The following day, Haynes took this information to his friend, Inspector Patrick McIntyre of Scotland Yard. McIntyre was intrigued by the story, in particular Cream’s mention of Matilda Clover. At this stage, Clover was still not considered a murder victim, but her name had been mentioned in one of the blackmail letters. As to the other name – Lou Harvey – McIntyre was as much in the dark as his friend. However, he made enquiries with the morgue, and when that turned up nothing, launched a search to find the woman.   

Meanwhile, Cream was placed under surveillance while background checks were run which revealed his true identity (he’d introduced himself to Haynes as Dr. Neill). The police also learned that Cream had been convicted in America of murdering a man with strychnine. With this information in hand McIntyre obtained an exhumation order for Matilda Clover. The subsequent autopsy turned up copious amounts of strychnine in her system.

The net that was closing around Cream drew ever closer when both Lucy Rose and PC Comley provided descriptions of the man they’d seen at the crime scenes – these closely matched Cream. And there was further evidence when a sample of Dr. Cream's handwriting was comparing with the extortion letters and found to be a match.

Cream was arrested on June 3. The charge at this stage was not murder, but blackmail. However, the police wanted Cream off the streets while they built their murder case. 
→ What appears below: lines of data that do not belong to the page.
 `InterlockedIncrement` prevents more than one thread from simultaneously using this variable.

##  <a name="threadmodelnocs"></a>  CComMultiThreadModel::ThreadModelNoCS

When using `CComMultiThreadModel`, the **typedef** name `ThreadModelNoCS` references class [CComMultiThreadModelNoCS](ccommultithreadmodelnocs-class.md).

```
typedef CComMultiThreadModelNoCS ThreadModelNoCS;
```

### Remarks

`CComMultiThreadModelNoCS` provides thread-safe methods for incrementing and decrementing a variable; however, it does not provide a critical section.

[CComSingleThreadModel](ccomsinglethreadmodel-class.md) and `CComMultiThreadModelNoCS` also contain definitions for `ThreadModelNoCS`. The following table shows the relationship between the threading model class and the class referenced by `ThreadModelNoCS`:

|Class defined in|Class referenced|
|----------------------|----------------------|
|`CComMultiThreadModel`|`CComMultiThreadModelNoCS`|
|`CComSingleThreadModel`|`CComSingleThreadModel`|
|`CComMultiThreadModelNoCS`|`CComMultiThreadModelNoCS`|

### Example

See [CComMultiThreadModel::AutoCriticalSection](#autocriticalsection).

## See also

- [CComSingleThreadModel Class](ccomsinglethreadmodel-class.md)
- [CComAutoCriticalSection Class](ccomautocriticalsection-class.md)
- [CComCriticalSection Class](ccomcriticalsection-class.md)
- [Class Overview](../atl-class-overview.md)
The inquest into Martha Clover's death began at Vestry Hall, Tooting on June 22. During the two-week hearing, a succession of witnesses stepped forward to build an ever-strengthening case against Cream. Still, the doctor seemed unfazed, even writing to his fiancĂ© to tell her not to worry and to assure her that he’d been falsely accused and would soon be free.  
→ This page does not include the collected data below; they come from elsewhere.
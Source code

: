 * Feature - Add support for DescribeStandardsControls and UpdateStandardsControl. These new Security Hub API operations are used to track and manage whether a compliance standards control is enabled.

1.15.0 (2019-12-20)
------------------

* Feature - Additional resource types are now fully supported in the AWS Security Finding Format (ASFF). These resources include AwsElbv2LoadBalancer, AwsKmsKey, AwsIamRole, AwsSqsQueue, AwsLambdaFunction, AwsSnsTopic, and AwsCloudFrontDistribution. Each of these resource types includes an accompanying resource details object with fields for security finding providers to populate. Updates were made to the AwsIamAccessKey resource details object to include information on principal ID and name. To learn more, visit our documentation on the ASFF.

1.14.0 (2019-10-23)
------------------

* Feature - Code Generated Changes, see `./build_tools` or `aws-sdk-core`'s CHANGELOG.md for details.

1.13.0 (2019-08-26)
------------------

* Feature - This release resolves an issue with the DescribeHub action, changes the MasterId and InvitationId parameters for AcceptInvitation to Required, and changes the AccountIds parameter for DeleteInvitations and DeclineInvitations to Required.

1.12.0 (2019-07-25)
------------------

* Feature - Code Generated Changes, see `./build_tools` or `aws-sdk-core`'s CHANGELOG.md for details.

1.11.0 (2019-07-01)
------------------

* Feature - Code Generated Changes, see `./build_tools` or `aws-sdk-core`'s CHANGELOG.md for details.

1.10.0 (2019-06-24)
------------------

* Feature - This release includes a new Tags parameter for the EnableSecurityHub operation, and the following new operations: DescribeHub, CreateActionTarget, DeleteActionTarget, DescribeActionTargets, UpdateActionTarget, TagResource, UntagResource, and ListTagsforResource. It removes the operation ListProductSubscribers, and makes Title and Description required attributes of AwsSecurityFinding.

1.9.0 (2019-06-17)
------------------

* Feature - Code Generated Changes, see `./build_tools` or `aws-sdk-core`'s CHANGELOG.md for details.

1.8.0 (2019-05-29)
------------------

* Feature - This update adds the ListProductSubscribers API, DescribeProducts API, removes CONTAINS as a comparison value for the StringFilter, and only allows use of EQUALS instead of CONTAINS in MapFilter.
Cream maintained his air of indifference throughout the first week of the proceedings and through most of the second. Then, on the penultimate day, a witness was introduced that caused his mask to slip. The police had finally succeeded in tracking down Lou Harvey and, as she strode confidently forward, Cream did a double take, removed his spectacles, polished them and then replaced them on his nose. It was as though he’d seen a ghost and to him, of course, Lou was a ghost. He was sure that he’d killed her.

Harvey’s testimony sealed Cream’s fate. On July 13, the inquest concluded that Cream had administered strychnine to Matilda Clover, thereby causing her death. He was removed to Newgate Prison, to await trial for murder. In subsequent weeks, he was also charged with premeditated homicide in the deaths of Nellie Donworth, Alice Marsh and Emma Shrivell. A charge of attempted murder was added for Lou Harvey, and there were also charges of blackmail to answer.
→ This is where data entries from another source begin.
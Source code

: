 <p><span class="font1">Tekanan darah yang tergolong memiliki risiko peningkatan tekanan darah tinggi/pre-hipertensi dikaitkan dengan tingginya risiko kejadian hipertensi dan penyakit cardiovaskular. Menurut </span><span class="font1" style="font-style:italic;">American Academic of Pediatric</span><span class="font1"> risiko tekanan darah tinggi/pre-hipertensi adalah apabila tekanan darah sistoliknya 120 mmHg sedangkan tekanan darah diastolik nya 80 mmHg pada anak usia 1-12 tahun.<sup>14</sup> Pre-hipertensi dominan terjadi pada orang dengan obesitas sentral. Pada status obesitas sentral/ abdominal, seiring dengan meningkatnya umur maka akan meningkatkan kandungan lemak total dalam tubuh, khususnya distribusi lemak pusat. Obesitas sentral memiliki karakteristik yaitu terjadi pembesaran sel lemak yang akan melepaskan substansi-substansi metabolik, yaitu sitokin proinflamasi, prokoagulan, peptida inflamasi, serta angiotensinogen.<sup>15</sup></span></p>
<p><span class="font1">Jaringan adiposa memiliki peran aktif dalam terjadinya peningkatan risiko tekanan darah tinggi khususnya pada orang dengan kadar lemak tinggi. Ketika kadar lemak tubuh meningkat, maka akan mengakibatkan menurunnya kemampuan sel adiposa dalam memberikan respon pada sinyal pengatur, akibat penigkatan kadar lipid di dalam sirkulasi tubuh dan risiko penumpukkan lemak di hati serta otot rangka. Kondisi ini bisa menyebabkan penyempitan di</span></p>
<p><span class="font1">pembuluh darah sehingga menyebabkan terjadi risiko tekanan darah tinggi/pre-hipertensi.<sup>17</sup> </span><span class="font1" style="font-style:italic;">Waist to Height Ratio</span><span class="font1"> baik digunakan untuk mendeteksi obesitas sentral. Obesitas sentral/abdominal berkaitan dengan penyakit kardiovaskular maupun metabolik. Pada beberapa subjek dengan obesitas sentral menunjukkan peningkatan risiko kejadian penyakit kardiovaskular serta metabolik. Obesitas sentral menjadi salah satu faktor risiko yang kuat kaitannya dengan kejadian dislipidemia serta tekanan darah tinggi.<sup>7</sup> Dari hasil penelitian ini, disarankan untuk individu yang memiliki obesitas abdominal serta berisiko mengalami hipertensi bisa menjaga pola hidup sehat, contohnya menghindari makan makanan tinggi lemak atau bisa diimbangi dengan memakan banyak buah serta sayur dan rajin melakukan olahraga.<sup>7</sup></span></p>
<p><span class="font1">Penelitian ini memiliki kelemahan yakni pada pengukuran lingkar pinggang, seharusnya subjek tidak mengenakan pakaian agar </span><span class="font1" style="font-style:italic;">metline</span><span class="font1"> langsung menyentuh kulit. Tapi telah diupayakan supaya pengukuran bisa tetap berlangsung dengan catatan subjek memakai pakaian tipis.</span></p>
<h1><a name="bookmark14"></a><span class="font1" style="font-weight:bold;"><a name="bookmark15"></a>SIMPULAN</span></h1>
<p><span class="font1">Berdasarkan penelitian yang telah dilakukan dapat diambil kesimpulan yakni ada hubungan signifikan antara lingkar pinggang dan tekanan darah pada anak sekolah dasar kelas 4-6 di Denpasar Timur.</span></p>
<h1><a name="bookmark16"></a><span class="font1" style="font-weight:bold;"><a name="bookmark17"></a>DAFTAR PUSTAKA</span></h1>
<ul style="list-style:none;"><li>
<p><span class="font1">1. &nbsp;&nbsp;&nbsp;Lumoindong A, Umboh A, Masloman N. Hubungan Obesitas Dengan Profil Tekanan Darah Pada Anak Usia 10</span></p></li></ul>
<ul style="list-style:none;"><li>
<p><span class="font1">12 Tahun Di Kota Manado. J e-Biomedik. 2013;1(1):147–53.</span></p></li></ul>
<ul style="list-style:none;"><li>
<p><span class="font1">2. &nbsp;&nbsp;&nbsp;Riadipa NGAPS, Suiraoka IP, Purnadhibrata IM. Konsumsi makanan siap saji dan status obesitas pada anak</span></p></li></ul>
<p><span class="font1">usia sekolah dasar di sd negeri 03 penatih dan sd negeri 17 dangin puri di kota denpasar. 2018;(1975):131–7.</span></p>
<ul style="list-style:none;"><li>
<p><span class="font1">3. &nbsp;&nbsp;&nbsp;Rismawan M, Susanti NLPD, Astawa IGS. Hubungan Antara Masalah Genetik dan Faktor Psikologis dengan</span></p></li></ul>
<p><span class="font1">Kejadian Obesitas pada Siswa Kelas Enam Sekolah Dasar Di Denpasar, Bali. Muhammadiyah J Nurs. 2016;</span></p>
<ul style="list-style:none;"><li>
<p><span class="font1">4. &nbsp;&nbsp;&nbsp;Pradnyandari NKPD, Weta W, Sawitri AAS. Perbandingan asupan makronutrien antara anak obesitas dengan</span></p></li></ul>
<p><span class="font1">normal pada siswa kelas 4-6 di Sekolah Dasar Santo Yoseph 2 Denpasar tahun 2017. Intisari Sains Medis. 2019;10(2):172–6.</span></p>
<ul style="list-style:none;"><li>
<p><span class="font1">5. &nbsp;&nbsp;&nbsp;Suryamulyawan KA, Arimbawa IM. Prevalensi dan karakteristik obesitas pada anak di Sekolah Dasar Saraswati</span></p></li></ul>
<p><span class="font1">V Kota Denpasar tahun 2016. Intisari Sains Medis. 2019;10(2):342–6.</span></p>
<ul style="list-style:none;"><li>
The trial of Dr. Thomas Neill Cream took place over a five-day period from October 17 to 21, Justice Henry Hawkins presiding. The prosecution produced pretty much the same line-up of witnesses they’d called at the inquest, while the defense produced none, their strategy focused on discrediting the evidence as circumstantial. It was never likely to succeed. The jury took just 10 minutes of deliberation before pronouncing Cream guilty.  

Cream went to the gallows on November 16, 1892. But he would not go quietly to his grave. In the moment just before the trapdoor was sprung, he shouted from under the hood.  “I am Jack –” the rest of the phrase extinguished as he plunged to his death. Over a century later, debate still rages as to what Cream meant to say, the consensus being that he meant to identify himself as Jack the Ripper.

On the face of it, Cream makes a compelling Ripper suspect. Quiet clearly, he had a pathological hatred for women in general, and prostitutes in particular. He also had a medical background – something that most Ripper experts believe was true of Saucy Jack. And although he was slightly taller than the man spotted with some of the Ripper victims, he resembled him in other respects, and eyewitnesses do make mistakes.

So was Dr. Thomas Neill Cream the elusive Jack? Unfortunately, for those who seek an answer to the mystery, he was not. The Ripper murders took place in 1888, at which time Cream was serving a life sentence at Joliet, on the other side of the Atlantic.